Just in time for Anna’s world to come crashing down.

Escape Rating A-: This may be what some of my reading friends call “sad fluff”. Anna and Quan’s slowly developing relationship, as it wraps its tentacles around the two of them, is pretty fluffy. But so much of what happens outside that cocoon is hard, sad, heartbreaking or all of the above.

I also have to say that this hit me hard on multiple levels. The ultra-intrusive family is a trigger for me, as is dealing with the death of one’s dad, and this story has both of those elements. I think I was able to read far enough to get into this because the oppressive intrusiveness of Anna’s family is kept at one remove for the first section of the story. Anna knows that spending too much time with her parents or her sister, where they expect her to be quiet and subservient every second, is so wearing that she avoids them as much as possible so she doesn’t have to confront either their behavior toward her or her regression practically into childhood while with them.
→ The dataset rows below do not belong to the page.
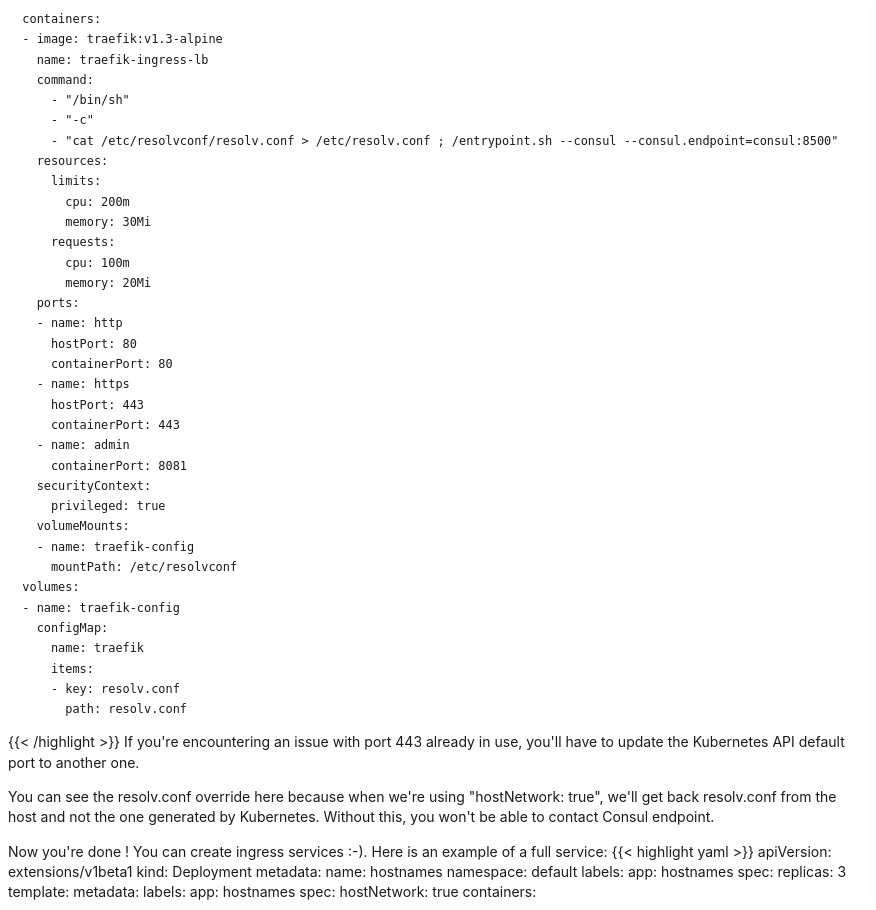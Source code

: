       containers:
      - image: traefik:v1.3-alpine
        name: traefik-ingress-lb
        command:
          - "/bin/sh"
          - "-c"
          - "cat /etc/resolvconf/resolv.conf > /etc/resolv.conf ; /entrypoint.sh --consul --consul.endpoint=consul:8500"
        resources:
          limits:
            cpu: 200m
            memory: 30Mi
          requests:
            cpu: 100m
            memory: 20Mi
        ports:
        - name: http
          hostPort: 80
          containerPort: 80
        - name: https
          hostPort: 443
          containerPort: 443
        - name: admin
          containerPort: 8081
        securityContext:
          privileged: true
        volumeMounts:
        - name: traefik-config
          mountPath: /etc/resolvconf
      volumes:
      - name: traefik-config
        configMap:
          name: traefik
          items:
          - key: resolv.conf
            path: resolv.conf
{{< /highlight >}}
If you're encountering an issue with port 443 already in use, you'll have to update the Kubernetes API default port to
another one.

You can see the resolv.conf override here because when we're using "hostNetwork: true", we'll get back resolv.conf from
the host and not the one generated by Kubernetes. Without this, you won't be able to contact Consul endpoint.

Now you're done ! You can create ingress services :-). Here is an example of a full service:
{{< highlight yaml >}}
apiVersion: extensions/v1beta1
kind: Deployment
metadata:
  name: hostnames
  namespace: default
  labels:
    app: hostnames
spec:
  replicas: 3
  template:
    metadata:
      labels:
        app: hostnames
    spec:
      hostNetwork: true
      containers:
Quan’s issues are upfront, not just with other people but within his own head. He doesn’t need to lie to himself or pretend to be someone or something he’s not. He has reasonable fears and worries, about his health, about whether a new lover will accept him or reject him, and about how the long-term results of his illness and treatment will affect his life and options.

Anna has spent her whole life hiding her real self from other people, because she learned early on that her real self wasn’t a safe person for her to be. But she’s been doing it so long and so well that she’s also hiding herself from herself. To the point that now she’s losing control of her masks and losing her joy in the things that once made her heart sing.

Her father’s sudden illness, her family’s assumptions that her father would want to be kept alive under conditions where he has no hope of recovery and no control of his life or bodily autonomy, and that Anna, her sister and her mother must handle 100% of his 24 hours per day medical care all by themselves pretty much breaks her, both because she knows it’s not what her father wants and because he’s dying and they’re not letting go and because her sister simply refuses to see the toll it’s taking on all of them.

The “After” section of the story, was, on the one hand, marvelously cathartic. Anna needed to take control of her own life, and she finally begins that process, but the story does an excellent job of showing exactly why it’s so difficult for her and just how many steps back she HAS to take before she can move forward. Quan read as just a bit too good to be true at this point, not that Anna didn’t deserve a real prince of a partner after dealing with her asshat ex for entirely too long. And the bitterness of the “During” middle part of the book needed some sugar to sweeten up the ending.

Obviously I liked this book more than well enough to try this author again, possibly in audio to get me past the “intrusive family is intrusive” hump. I didn’t realize until after I finished that The Heart Principle is the third book in a series that begins with The Kiss Quotient and middles with The Bride Test. The stories are linked, not through the female protagonist, but through the male protagonists. Quan’s cousin, best friend and business partner Michael is the hero of the first book, and his older brother Khai is the center of the second. So the connection is fairly loose and clearly you don’t have to have read the first two to get into this one. But now that I know that I’m pretty sure I’ll be back!